:: WHAT TO DO ::
Could you output the listing that follows exactly, without its images?

:: PROVIDED RECORDS ::
--- START ---
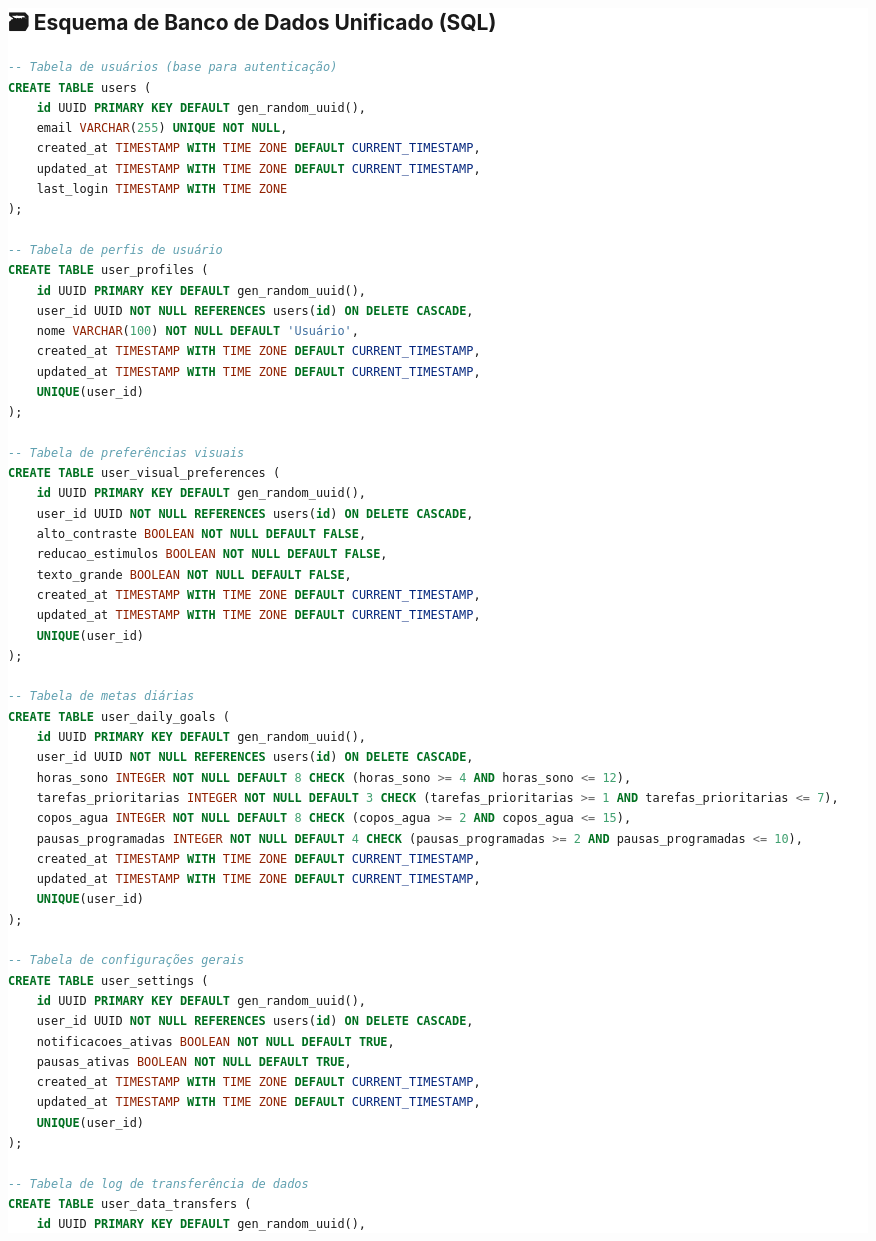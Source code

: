 
## 🗃️ Esquema de Banco de Dados Unificado (SQL)

```sql
-- Tabela de usuários (base para autenticação)
CREATE TABLE users (
    id UUID PRIMARY KEY DEFAULT gen_random_uuid(),
    email VARCHAR(255) UNIQUE NOT NULL,
    created_at TIMESTAMP WITH TIME ZONE DEFAULT CURRENT_TIMESTAMP,
    updated_at TIMESTAMP WITH TIME ZONE DEFAULT CURRENT_TIMESTAMP,
    last_login TIMESTAMP WITH TIME ZONE
);

-- Tabela de perfis de usuário
CREATE TABLE user_profiles (
    id UUID PRIMARY KEY DEFAULT gen_random_uuid(),
    user_id UUID NOT NULL REFERENCES users(id) ON DELETE CASCADE,
    nome VARCHAR(100) NOT NULL DEFAULT 'Usuário',
    created_at TIMESTAMP WITH TIME ZONE DEFAULT CURRENT_TIMESTAMP,
    updated_at TIMESTAMP WITH TIME ZONE DEFAULT CURRENT_TIMESTAMP,
    UNIQUE(user_id)
);

-- Tabela de preferências visuais
CREATE TABLE user_visual_preferences (
    id UUID PRIMARY KEY DEFAULT gen_random_uuid(),
    user_id UUID NOT NULL REFERENCES users(id) ON DELETE CASCADE,
    alto_contraste BOOLEAN NOT NULL DEFAULT FALSE,
    reducao_estimulos BOOLEAN NOT NULL DEFAULT FALSE,
    texto_grande BOOLEAN NOT NULL DEFAULT FALSE,
    created_at TIMESTAMP WITH TIME ZONE DEFAULT CURRENT_TIMESTAMP,
    updated_at TIMESTAMP WITH TIME ZONE DEFAULT CURRENT_TIMESTAMP,
    UNIQUE(user_id)
);

-- Tabela de metas diárias
CREATE TABLE user_daily_goals (
    id UUID PRIMARY KEY DEFAULT gen_random_uuid(),
    user_id UUID NOT NULL REFERENCES users(id) ON DELETE CASCADE,
    horas_sono INTEGER NOT NULL DEFAULT 8 CHECK (horas_sono >= 4 AND horas_sono <= 12),
    tarefas_prioritarias INTEGER NOT NULL DEFAULT 3 CHECK (tarefas_prioritarias >= 1 AND tarefas_prioritarias <= 7),
    copos_agua INTEGER NOT NULL DEFAULT 8 CHECK (copos_agua >= 2 AND copos_agua <= 15),
    pausas_programadas INTEGER NOT NULL DEFAULT 4 CHECK (pausas_programadas >= 2 AND pausas_programadas <= 10),
    created_at TIMESTAMP WITH TIME ZONE DEFAULT CURRENT_TIMESTAMP,
    updated_at TIMESTAMP WITH TIME ZONE DEFAULT CURRENT_TIMESTAMP,
    UNIQUE(user_id)
);

-- Tabela de configurações gerais
CREATE TABLE user_settings (
    id UUID PRIMARY KEY DEFAULT gen_random_uuid(),
    user_id UUID NOT NULL REFERENCES users(id) ON DELETE CASCADE,
    notificacoes_ativas BOOLEAN NOT NULL DEFAULT TRUE,
    pausas_ativas BOOLEAN NOT NULL DEFAULT TRUE,
    created_at TIMESTAMP WITH TIME ZONE DEFAULT CURRENT_TIMESTAMP,
    updated_at TIMESTAMP WITH TIME ZONE DEFAULT CURRENT_TIMESTAMP,
    UNIQUE(user_id)
);

-- Tabela de log de transferência de dados
CREATE TABLE user_data_transfers (
    id UUID PRIMARY KEY DEFAULT gen_random_uuid(),
```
--- END ---
:: TASK SOLUTION ::
Source code

: 
## 🗃️ Esquema de Banco de Dados Unificado (SQL)

```sql
-- Tabela de usuários (base para autenticação)
CREATE TABLE users (
    id UUID PRIMARY KEY DEFAULT gen_random_uuid(),
    email VARCHAR(255) UNIQUE NOT NULL,
    created_at TIMESTAMP WITH TIME ZONE DEFAULT CURRENT_TIMESTAMP,
    updated_at TIMESTAMP WITH TIME ZONE DEFAULT CURRENT_TIMESTAMP,
    last_login TIMESTAMP WITH TIME ZONE
);

-- Tabela de perfis de usuário
CREATE TABLE user_profiles (
    id UUID PRIMARY KEY DEFAULT gen_random_uuid(),
    user_id UUID NOT NULL REFERENCES users(id) ON DELETE CASCADE,
    nome VARCHAR(100) NOT NULL DEFAULT 'Usuário',
    created_at TIMESTAMP WITH TIME ZONE DEFAULT CURRENT_TIMESTAMP,
    updated_at TIMESTAMP WITH TIME ZONE DEFAULT CURRENT_TIMESTAMP,
    UNIQUE(user_id)
);

-- Tabela de preferências visuais
CREATE TABLE user_visual_preferences (
    id UUID PRIMARY KEY DEFAULT gen_random_uuid(),
    user_id UUID NOT NULL REFERENCES users(id) ON DELETE CASCADE,
    alto_contraste BOOLEAN NOT NULL DEFAULT FALSE,
    reducao_estimulos BOOLEAN NOT NULL DEFAULT FALSE,
    texto_grande BOOLEAN NOT NULL DEFAULT FALSE,
    created_at TIMESTAMP WITH TIME ZONE DEFAULT CURRENT_TIMESTAMP,
    updated_at TIMESTAMP WITH TIME ZONE DEFAULT CURRENT_TIMESTAMP,
    UNIQUE(user_id)
);

-- Tabela de metas diárias
CREATE TABLE user_daily_goals (
    id UUID PRIMARY KEY DEFAULT gen_random_uuid(),
    user_id UUID NOT NULL REFERENCES users(id) ON DELETE CASCADE,
    horas_sono INTEGER NOT NULL DEFAULT 8 CHECK (horas_sono >= 4 AND horas_sono <= 12),
    tarefas_prioritarias INTEGER NOT NULL DEFAULT 3 CHECK (tarefas_prioritarias >= 1 AND tarefas_prioritarias <= 7),
    copos_agua INTEGER NOT NULL DEFAULT 8 CHECK (copos_agua >= 2 AND copos_agua <= 15),
    pausas_programadas INTEGER NOT NULL DEFAULT 4 CHECK (pausas_programadas >= 2 AND pausas_programadas <= 10),
    created_at TIMESTAMP WITH TIME ZONE DEFAULT CURRENT_TIMESTAMP,
    updated_at TIMESTAMP WITH TIME ZONE DEFAULT CURRENT_TIMESTAMP,
    UNIQUE(user_id)
);

-- Tabela de configurações gerais
CREATE TABLE user_settings (
    id UUID PRIMARY KEY DEFAULT gen_random_uuid(),
    user_id UUID NOT NULL REFERENCES users(id) ON DELETE CASCADE,
    notificacoes_ativas BOOLEAN NOT NULL DEFAULT TRUE,
    pausas_ativas BOOLEAN NOT NULL DEFAULT TRUE,
    created_at TIMESTAMP WITH TIME ZONE DEFAULT CURRENT_TIMESTAMP,
    updated_at TIMESTAMP WITH TIME ZONE DEFAULT CURRENT_TIMESTAMP,
    UNIQUE(user_id)
);

-- Tabela de log de transferência de dados
CREATE TABLE user_data_transfers (
    id UUID PRIMARY KEY DEFAULT gen_random_uuid(),
```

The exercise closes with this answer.